• _Task details_: Count up the lines below in which the string "cases" appears. The reply should be that number alone.

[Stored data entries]
=======
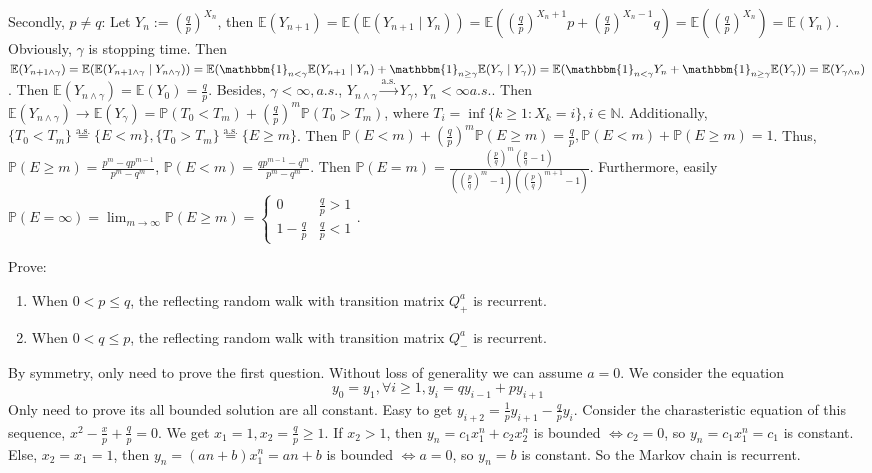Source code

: \documentclass{ctexart}
\begin{document}
\begin{solution}
  Secondly, \(p \neq q\): Let \(Y_n:=(\frac{q}{p})^{X_n}\), then \(\mathbb{E}(Y_{n + 1})=\mathbb{E}(\mathbb{E}(Y_{n + 1} \mid Y_n))=\mathbb{E}((\frac{q}{p})^{X_n + 1} p+(\frac{q}{p})^{X_n-1}q )=\mathbb{E}((\frac{q}{p})^{X_n})=\mathbb{E}(Y_n)\).
  Obviously, \(\gamma\) is stopping  time.
  Then \(\mathbb{E}(Y_{n + 1 \wedge \gamma})=\mathbb{E}(\mathbb{E}(Y_{n + 1 \wedge \gamma} \mid Y_{n \wedge \gamma}))=\mathbb{E}(\mathbbm{1}_{n < \gamma}\mathbb{E}(Y_{n + 1} \mid Y_n) + \mathbbm{1}_{n \geq \gamma} \mathbb{E}(Y_{\gamma} \mid Y_\gamma))=\mathbb{E}(\mathbbm{1}_{n < \gamma}Y_n + \mathbbm{1}_{n \geq \gamma}\mathbb{E}(Y_{\gamma}))=\mathbb{E}(Y_{\gamma \wedge n})\).
  Then \(\mathbb{E}(Y_{n \wedge \gamma})= \mathbb{E}(Y_0)=\frac{q}{p}\). Besides, \(\gamma < \infty, a. s.\), \(Y_{n \wedge \gamma} \overset{\text{a.s.}}{\to} Y_{\gamma} \), \(Y_n < \infty a. s.\).
  Then \(\mathbb{E}(Y_{n \wedge \gamma}) \to \mathbb{E}(Y_{\gamma})=\mathbb{P}(T_0 < T_m) + (\frac{q}{p})^m \mathbb{P}(T_0 > T_m)\), where \(T_i=\inf \{k \geq 1: X_k=i\}, i \in \mathbb{N}\).
  Additionally, \(\{T_0 < T_m\}\overset{\text{a.s.}}{=}\{E <m\}, \{T_0 > T_m\}\overset{\text{a.s.}}{=}\{E \geq m\}\).
  Then \(\mathbb{P}(E < m) + (\frac{q}{p})^m \mathbb{P}(E \geq m)= \frac{q}{p}, \mathbb{P}(E < m) + \mathbb{P}(E \geq m) =1\).
  Thus, \(\mathbb{P}(E \geq m) = \frac{p^m-qp^{m-1}}{p^m-q^m}\), \(\mathbb{P}(E < m)=\frac{qp^{m-1}-q^m}{p^m-q^m}\).
  Then \(\mathbb{P}(E=m)=\frac{(\frac{p}{q})^m(\frac{p}{q}-1)}{((\frac{p}{q})^m-1)((\frac{p}{q})^{m+1}-1)}\).
  Furthermore, easily \(\mathbb{P}(E=\infty)=\lim_{m \to \infty}\mathbb{P}(E \geq m)=\begin{cases}
    0             & \frac{q}{p}>1 \\
    1-\frac{q}{p} & \frac{q}{p}<1
  \end{cases}\).
\end{solution}

\begin{problem}\label{pro:3}
  Prove:
  \begin{enumerate}
    \item When \(0 < p \leq q\), the reflecting random walk with transition matrix \(Q^a_+\) is recurrent.
    \item When \(0 < q \leq p\), the reflecting random walk with transition matrix \(Q^a_-\) is recurrent.
  \end{enumerate}
\end{problem}
\begin{solution}
  By symmetry, only need to prove the first question. Without loss of generality we can assume \(a=0\).
  We consider the equation
  \[
    y_0=y_1,\forall i \geq 1,y_i=qy_{i-1}+py_{i+1}
  \]
  Only need to prove its all bounded solution are all constant.
  Easy to get \(y_{i+2}=\frac{1}{p}y_{i+1}-\frac{q}{p}y_{i}\).
  Consider the charasteristic equation of this sequence, \(x^2-\frac{x}{p}+\frac{q}{p}=0\).
  We get \(x_1=1,x_2=\frac{q}{p} \geq 1\).
  If \(x_2>1\), then \(y_n=c_1 x_1^n + c_2 x_2^n\) is bounded \(\iff c_2=0\), so \(y_n=c_1 x_1^n=c_1\) is constant.
  Else, \(x_2=x_1=1\), then \(y_n=(an+b)x_1^n=an+b\) is bounded \(\iff a=0\), so \(y_n=b\) is constant.
  So the Markov chain is recurrent.
\end{solution}
\end{document}
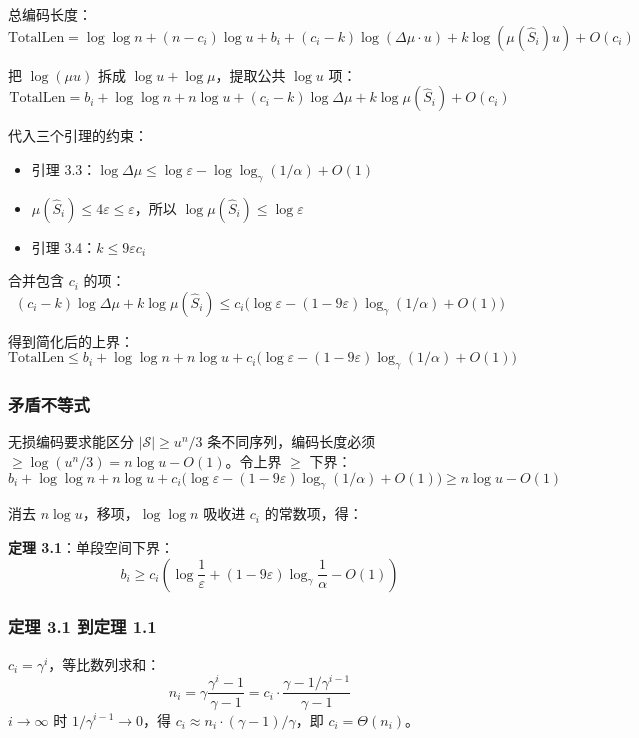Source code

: \documentclass[UTF8,11pt,a4paper]{ctexart}
\begin{document}
总编码长度：
\[
\text{TotalLen} = \log\log n + (n-c_i)\log u + b_i + (c_i-k)\log(\Delta\mu \cdot u) + k\log(\mu(\hat{S}_i)u) + O(c_i)
\]

把 $\log(\mu u)$ 拆成 $\log u + \log \mu$，提取公共 $\log u$ 项：
\[
\text{TotalLen} = b_i + \log\log n + n\log u + (c_i - k)\log\Delta\mu + k\log\mu(\hat{S}_i) + O(c_i)
\]

代入三个引理的约束：
\begin{itemize}
    \item 引理 3.3：$\log\Delta\mu \le \log\varepsilon - \log\log_\gamma(1/\alpha) + O(1)$
    \item $\mu(\hat{S}_i) \le 4\varepsilon \le \varepsilon$，所以 $\log\mu(\hat{S}_i) \le \log\varepsilon$
    \item 引理 3.4：$k \le 9\varepsilon c_i$
\end{itemize}

合并包含 $c_i$ 的项：
\[
(c_i - k)\log\Delta\mu + k\log\mu(\hat{S}_i) \le c_i\bigl(\log\varepsilon - (1-9\varepsilon)\log_\gamma(1/\alpha) + O(1)\bigr)
\]

得到简化后的上界：
\[
\text{TotalLen} \le b_i + \log\log n + n\log u + c_i\bigl(\log\varepsilon - (1-9\varepsilon)\log_\gamma(1/\alpha) + O(1)\bigr)
\]

\subsubsection{矛盾不等式}

无损编码要求能区分 $|\mathcal{S}| \ge u^n/3$ 条不同序列，编码长度必须 $\ge \log(u^n/3) = n\log u - O(1)$。令上界 $\ge$ 下界：
\[
b_i + \log\log n + n\log u + c_i\bigl(\log\varepsilon - (1-9\varepsilon)\log_\gamma(1/\alpha) + O(1)\bigr) \ge n\log u - O(1)
\]

消去 $n\log u$，移项，$\log\log n$ 吸收进 $c_i$ 的常数项，得：

\textbf{定理 3.1}：单段空间下界：
\[
b_i \ge c_i\left(\log\frac{1}{\varepsilon} + (1-9\varepsilon)\log_\gamma\frac{1}{\alpha} - O(1)\right)
\]

\subsubsection{定理 3.1 到定理 1.1}

$c_i = \gamma^i$，等比数列求和：
\[
n_i = \gamma\frac{\gamma^i-1}{\gamma-1} = c_i \cdot \frac{\gamma - 1/\gamma^{i-1}}{\gamma-1}
\]
$i \to \infty$ 时 $1/\gamma^{i-1} \to 0$，得 $c_i \approx n_i \cdot (\gamma-1)/\gamma$，即 $c_i = \Theta(n_i)$。
\end{document}
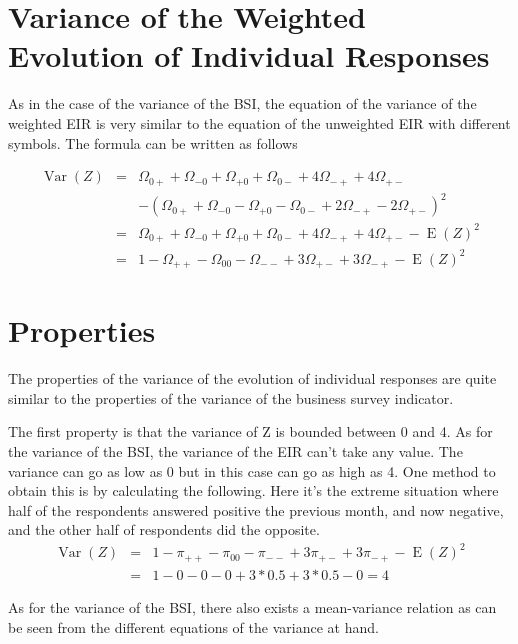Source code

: \documentclass[12pt,a4paper,oneside]{book}
\DeclareMathOperator{\Var}{Var}
\DeclareMathOperator{\E}{E}
\begin{document}
\section{Variance of the Weighted Evolution of Individual Responses}

As in the case of the variance of the BSI, the equation of the variance of the weighted EIR is very similar to the equation of the unweighted EIR with different symbols. The formula can be written as follows 


\begin{eqnarray}
\Var(Z) &=& \Omega_{0+} + \Omega_{-0} + \Omega_{+0} + \Omega_{0-} +4\Omega_{-+} +4\Omega_{+-} \nonumber \nonumber \\ 
&&    - (\Omega_{0+} + \Omega_{-0} - \Omega_{+0} - \Omega_{0-} +2\Omega_{-+} -2\Omega_{+-})^2  \\
&=& \Omega_{0+} + \Omega_{-0} + \Omega_{+0} + \Omega_{0-} +4\Omega_{-+} +4\Omega_{+-} - \E(Z)^2  \\
&=& 1 - \Omega_{++} - \Omega_{00} - \Omega_{--} + 3\Omega_{+-} + 3\Omega_{-+} - \E(Z)^2
\end{eqnarray}


\section{Properties}

The properties of the variance of the evolution of individual responses are quite similar to the properties of the variance of the business survey indicator.

The first property is that the variance of Z is bounded between 0 and 4.
As for the variance of the BSI, the variance of the EIR can't take any value.
The variance can go as low as 0 but in this case can go as high as 4. One method to obtain this is by calculating the following. Here it's the extreme situation where half of the respondents answered positive the previous month, and now negative, and the other half of respondents did the opposite.
\begin{eqnarray}
\Var(Z) &=& 1 - \pi_{++} - \pi_{00} - \pi_{--} + 3\pi_{+-} + 3\pi_{-+} - \E(Z)^2 \nonumber \\
    &=& 1 - 0 - 0 - 0 + 3*0.5 + 3*0.5 - 0 = 4 \nonumber
\end{eqnarray}

As for the variance of the BSI, there also exists a mean-variance relation as can be seen from the different equations of the variance at hand.


\end{document}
=======
• _Written response_: 2